* **Exercise aim**
Within the data that follows, set down exactly the lines from the one containing "#Clear the Master Boot Record" through the one containing "part swap --size 16384 --ondisk sda", both ends included.

Records from a collection
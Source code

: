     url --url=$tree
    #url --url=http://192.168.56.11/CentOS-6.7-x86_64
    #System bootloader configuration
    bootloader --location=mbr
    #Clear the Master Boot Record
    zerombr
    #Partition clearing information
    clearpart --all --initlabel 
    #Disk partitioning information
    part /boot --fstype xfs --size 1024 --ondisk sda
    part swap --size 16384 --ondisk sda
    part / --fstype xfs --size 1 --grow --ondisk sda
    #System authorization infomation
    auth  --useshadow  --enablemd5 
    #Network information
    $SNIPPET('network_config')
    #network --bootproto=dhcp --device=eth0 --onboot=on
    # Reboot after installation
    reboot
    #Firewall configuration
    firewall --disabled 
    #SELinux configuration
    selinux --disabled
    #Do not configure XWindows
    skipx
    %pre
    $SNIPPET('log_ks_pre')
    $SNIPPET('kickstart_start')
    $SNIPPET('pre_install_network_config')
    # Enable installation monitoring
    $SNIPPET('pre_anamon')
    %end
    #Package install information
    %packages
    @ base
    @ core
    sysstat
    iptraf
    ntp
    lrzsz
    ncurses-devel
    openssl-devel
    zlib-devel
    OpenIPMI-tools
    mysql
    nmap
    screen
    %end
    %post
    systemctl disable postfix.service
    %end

...

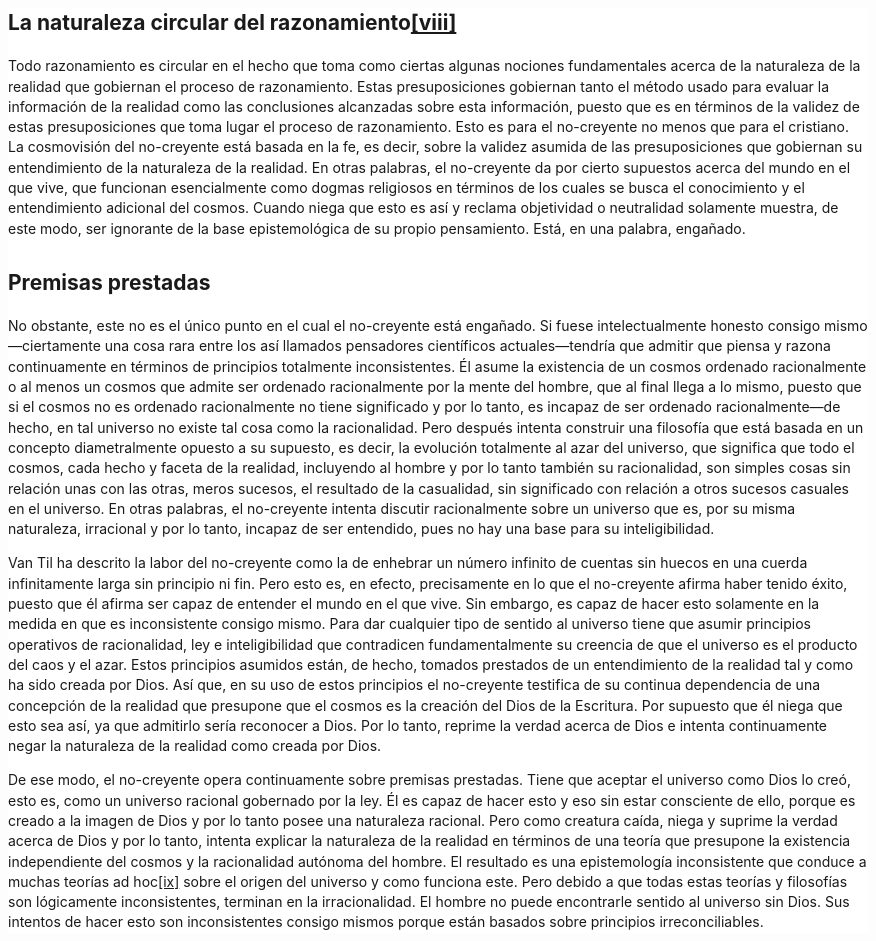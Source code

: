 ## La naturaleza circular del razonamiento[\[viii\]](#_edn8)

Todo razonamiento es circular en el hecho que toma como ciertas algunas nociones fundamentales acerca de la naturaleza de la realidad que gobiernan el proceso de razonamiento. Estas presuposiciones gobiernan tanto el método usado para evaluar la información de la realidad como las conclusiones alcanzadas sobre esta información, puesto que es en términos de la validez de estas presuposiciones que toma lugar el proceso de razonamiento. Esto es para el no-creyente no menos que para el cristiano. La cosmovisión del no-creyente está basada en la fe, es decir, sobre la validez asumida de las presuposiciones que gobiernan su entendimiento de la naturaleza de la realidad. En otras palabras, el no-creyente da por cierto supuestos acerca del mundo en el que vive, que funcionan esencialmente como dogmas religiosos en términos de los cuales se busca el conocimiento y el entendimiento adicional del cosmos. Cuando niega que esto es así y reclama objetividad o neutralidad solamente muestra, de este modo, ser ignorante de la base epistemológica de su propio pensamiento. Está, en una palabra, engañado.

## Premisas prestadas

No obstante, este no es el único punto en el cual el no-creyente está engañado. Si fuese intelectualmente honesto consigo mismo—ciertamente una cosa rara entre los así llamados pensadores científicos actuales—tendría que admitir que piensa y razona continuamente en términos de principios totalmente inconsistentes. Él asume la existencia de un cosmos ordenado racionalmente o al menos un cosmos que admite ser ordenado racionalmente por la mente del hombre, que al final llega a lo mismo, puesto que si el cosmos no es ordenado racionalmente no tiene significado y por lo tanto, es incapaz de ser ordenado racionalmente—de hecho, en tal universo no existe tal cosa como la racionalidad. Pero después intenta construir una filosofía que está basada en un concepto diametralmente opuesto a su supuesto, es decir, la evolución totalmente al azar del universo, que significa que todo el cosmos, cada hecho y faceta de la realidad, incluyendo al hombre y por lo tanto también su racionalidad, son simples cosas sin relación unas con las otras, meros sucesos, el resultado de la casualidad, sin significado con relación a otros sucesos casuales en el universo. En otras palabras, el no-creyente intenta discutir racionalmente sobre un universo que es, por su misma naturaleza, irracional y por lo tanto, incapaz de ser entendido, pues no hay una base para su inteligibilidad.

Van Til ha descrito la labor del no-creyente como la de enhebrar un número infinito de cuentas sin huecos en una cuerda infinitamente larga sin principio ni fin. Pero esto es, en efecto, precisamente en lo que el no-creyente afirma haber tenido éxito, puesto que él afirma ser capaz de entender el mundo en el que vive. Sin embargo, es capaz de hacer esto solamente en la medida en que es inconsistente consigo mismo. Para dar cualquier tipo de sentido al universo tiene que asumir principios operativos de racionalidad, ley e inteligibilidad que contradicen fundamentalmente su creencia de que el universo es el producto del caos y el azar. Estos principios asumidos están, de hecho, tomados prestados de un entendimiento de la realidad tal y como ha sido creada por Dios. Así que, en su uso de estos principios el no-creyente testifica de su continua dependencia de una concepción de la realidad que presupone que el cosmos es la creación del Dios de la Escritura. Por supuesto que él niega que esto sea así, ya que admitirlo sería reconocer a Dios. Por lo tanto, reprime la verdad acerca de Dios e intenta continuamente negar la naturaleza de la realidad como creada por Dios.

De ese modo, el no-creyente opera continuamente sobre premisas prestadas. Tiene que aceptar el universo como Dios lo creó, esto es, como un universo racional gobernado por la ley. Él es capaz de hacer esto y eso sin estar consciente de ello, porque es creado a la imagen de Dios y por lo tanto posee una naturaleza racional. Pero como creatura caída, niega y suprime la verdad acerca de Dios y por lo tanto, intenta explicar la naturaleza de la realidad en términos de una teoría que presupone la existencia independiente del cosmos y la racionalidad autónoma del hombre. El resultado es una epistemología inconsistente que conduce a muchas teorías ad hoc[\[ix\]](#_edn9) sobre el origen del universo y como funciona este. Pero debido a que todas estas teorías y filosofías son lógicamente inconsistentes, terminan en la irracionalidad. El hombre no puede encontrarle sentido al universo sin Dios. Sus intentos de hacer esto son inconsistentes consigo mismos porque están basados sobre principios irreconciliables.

* **Solution for this problem**
    #Clear the Master Boot Record
    zerombr
    #Partition clearing information
    clearpart --all --initlabel 
    #Disk partitioning information
    part /boot --fstype xfs --size 1024 --ondisk sda
    part swap --size 16384 --ondisk sda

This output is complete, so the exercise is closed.